This GitHub repository contains the python implementation of the Tensor-Train Incremental Core Expansion (TT-ICE) and its heuristically enhanced version TT-ICE*.
The TT-ICE algorithm is implemented as a part of the DaMAT library. More information on DaMAT library can be found in the documentation page
DaMAT is a python library that provides support for tensor operations for Tensor-Train format. You can find both one-shot algorithms (such as TT-SVD) as well as incremental algorithms (such as TT-ICE, TT-FOA and ITTD). Although multiple options were provided for incremental computation of Tensor-Train format, the main aim of this library is to provide a python implementation for TT-ICE.
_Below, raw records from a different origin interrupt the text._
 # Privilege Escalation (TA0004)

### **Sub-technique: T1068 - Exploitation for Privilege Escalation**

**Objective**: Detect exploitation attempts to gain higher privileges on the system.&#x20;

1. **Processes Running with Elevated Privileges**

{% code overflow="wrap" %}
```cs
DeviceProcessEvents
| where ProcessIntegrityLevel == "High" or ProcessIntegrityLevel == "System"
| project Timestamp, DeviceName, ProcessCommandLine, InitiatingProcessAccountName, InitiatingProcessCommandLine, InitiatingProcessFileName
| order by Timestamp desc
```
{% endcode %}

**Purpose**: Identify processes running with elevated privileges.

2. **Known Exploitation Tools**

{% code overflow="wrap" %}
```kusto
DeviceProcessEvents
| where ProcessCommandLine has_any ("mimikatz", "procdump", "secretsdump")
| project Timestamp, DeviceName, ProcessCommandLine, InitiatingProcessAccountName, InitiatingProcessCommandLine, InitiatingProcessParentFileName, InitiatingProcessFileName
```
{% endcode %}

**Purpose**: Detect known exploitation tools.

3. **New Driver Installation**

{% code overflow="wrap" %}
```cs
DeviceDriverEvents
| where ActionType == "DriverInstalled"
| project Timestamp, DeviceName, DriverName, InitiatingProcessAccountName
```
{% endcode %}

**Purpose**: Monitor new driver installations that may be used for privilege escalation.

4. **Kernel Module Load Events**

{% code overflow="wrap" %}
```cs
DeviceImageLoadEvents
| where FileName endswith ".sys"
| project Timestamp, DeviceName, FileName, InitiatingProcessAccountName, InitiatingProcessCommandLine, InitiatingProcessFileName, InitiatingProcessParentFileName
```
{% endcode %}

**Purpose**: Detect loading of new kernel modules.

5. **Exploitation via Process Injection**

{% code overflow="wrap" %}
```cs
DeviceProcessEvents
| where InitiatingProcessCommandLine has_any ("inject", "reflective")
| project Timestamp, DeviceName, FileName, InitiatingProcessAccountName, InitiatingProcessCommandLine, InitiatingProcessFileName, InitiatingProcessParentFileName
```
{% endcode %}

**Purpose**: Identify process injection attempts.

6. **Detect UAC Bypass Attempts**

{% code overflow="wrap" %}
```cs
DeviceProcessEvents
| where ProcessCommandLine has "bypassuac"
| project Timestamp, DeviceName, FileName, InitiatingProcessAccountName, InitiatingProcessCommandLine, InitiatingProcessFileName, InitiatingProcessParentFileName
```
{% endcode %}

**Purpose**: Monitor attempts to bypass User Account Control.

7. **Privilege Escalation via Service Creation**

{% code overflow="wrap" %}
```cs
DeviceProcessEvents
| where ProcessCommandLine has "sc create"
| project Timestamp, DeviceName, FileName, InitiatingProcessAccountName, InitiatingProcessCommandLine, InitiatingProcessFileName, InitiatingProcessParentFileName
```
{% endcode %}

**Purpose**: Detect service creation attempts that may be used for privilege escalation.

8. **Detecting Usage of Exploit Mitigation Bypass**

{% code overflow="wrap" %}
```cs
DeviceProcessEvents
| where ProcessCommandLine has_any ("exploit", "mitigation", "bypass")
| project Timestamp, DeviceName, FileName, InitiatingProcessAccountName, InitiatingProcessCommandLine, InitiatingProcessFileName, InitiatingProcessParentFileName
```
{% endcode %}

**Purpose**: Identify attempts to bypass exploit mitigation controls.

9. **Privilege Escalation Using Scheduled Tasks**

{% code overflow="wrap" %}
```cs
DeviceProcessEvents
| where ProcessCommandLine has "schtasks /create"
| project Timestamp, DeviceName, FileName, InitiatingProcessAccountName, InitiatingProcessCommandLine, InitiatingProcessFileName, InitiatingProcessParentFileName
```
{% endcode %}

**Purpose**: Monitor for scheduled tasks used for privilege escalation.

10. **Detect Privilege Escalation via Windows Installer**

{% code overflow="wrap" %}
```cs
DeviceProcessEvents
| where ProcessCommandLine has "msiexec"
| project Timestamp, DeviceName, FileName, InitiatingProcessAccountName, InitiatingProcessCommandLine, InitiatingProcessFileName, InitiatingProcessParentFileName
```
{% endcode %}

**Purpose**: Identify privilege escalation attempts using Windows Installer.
In addition to the main library/codebase for TT-ICE, this repository also contains scripts that were used for the numerical experiments of the manuscript An Incremental Tensor Train Decomposition Algorithm under the examples folder.
As a part of the reproducibility badge requirements from SIAM SISC, we have submitted the necessary data to reproduce the experiments in Section 4 of the manuscript. You can temporarily access the files through Google Drive until that data is released.
Once you clone this repository, you need to setup the DaMAT package using the following prompt.
python3 setup.py install --user
Please carefully review the associated readme file for the experiments.